The new NBC series stars Andrew Rannells (The Book of Mormon) and Justin Bartha (The Hangover) as the parents-to-be. Ellen Barkin plays the jaw-droppingly prejudiced Nana to Georgia King’s open-minded and fresh-start-seeking single mom — and her Archie Bunker-meets-Sue Sylvester-verbal onslaught isn’t going to end anytime soon. Tonight (the show airs at Tuesday nights at 9:30), for example, “you’ll see another side of Jane, but she’ll never become that cuddly Nana,” Adler said.
Adler recently spoke with reporters about the show. Here are some excerpts from the conversation:
Hollywonk: What do you do to avoid self-censorship? I’m sure there are others who are willing to tell you when they think you’ve gone too far, but how do you avoid doing that for yourself?
Ali Adler: Well, I think that’s the trick. This is a lofty analogy — but a chef has to taste his own food and enjoy it. And we hope that many other people enjoy it as well. But if we start second guessing ingredients then, you know, you have to please yourself first.
And I think we are across-the-board, equal-opportunity offenders and if we are overly sensitive to one group and not another, that to me is actually true racism, or homophobia, or gender blindness, or whatever. So like if we’re cutting across the board equally and we are representing, you know, Jane’s political beliefs, and we’re representing Bryan and David’s political beliefs, it’s just we’re trying to present all these without true bias.
Hollywonk: Characters in The New Normal talk to the camera sometimes, which seems more and more like an accepted shorthand in comedies. Do you feel like that needs to be “explained,” like with the actual documentary crew on The Office? Or do you feel like the TV audience just sort of accepts that this happens sometimes?

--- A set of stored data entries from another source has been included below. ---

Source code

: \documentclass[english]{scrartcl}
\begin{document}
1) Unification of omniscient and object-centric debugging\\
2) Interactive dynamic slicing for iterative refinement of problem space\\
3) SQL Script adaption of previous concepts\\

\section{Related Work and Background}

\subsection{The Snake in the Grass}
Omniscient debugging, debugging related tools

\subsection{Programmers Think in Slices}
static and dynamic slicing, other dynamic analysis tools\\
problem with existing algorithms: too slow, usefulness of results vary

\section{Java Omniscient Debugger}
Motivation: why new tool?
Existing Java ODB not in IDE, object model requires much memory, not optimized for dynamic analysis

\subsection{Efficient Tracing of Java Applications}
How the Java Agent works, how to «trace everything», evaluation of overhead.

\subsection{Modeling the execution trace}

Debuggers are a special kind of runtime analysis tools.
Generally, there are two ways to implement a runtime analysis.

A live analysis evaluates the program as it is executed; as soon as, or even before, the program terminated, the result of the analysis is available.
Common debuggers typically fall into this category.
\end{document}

Adler: I just think we’re giving people, you know, comedic privilege into a voice that you wouldn’t normally notice or see. And you’ll see in upcoming episodes that it’s, you know, its strangers, its friends of our couple. And you’ll just get their internal point of view that you wouldn’t normally get to be privileged to hear. So it just provides a new way to explore comedy. …
I think we’re finding ways, with The New Normal, to express story quickly. You know, it’s 21 and a half minutes of fictional story to tell. So in ways, like in the pilot, we saw these two camera interviews. Or the voice over to the baby. Or flashbacks. We’re finding different little candies that we like to put into the show to show quickly, and with great emotion, emphasis to our point.